The task →
Among the records below, determine how many lines have the word "text" in them; output only the number.

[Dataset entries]

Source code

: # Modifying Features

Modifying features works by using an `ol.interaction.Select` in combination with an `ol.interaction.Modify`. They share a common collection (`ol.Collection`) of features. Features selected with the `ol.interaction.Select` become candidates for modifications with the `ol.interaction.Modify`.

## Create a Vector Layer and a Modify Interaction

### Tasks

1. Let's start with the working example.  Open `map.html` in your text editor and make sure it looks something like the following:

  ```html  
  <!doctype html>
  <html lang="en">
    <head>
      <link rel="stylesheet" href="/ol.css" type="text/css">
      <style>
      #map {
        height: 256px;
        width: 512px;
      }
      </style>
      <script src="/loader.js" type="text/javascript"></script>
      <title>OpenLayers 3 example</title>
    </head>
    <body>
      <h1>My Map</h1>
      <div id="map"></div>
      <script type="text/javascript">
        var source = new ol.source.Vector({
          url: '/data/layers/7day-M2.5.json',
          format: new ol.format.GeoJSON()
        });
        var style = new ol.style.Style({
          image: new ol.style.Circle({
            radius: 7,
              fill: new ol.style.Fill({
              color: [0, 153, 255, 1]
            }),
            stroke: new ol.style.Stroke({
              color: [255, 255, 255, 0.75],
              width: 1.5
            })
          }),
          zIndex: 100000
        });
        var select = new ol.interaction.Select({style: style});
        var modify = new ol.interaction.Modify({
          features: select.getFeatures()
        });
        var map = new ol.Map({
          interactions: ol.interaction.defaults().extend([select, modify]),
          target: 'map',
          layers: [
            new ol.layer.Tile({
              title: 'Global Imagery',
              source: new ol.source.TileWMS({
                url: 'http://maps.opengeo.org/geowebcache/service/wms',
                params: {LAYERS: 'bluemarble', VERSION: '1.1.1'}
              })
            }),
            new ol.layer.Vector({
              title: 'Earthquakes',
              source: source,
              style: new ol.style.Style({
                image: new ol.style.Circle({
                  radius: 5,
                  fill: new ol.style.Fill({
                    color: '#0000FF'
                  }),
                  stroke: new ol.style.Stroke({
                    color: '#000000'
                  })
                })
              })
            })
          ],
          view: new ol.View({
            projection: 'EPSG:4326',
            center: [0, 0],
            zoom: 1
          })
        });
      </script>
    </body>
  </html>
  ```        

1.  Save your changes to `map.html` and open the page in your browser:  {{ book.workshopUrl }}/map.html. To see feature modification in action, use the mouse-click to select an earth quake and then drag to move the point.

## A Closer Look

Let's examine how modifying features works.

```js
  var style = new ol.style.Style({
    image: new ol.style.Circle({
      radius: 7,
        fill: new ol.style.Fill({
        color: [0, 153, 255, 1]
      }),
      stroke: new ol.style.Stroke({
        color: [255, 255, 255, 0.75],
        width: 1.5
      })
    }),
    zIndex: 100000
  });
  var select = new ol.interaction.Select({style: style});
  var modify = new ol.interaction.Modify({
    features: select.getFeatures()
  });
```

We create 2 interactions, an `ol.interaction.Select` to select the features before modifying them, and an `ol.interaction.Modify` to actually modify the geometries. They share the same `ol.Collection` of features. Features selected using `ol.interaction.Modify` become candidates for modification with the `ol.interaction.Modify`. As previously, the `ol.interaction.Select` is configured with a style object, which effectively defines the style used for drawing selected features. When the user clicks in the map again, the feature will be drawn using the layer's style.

Answer to this exercise →
4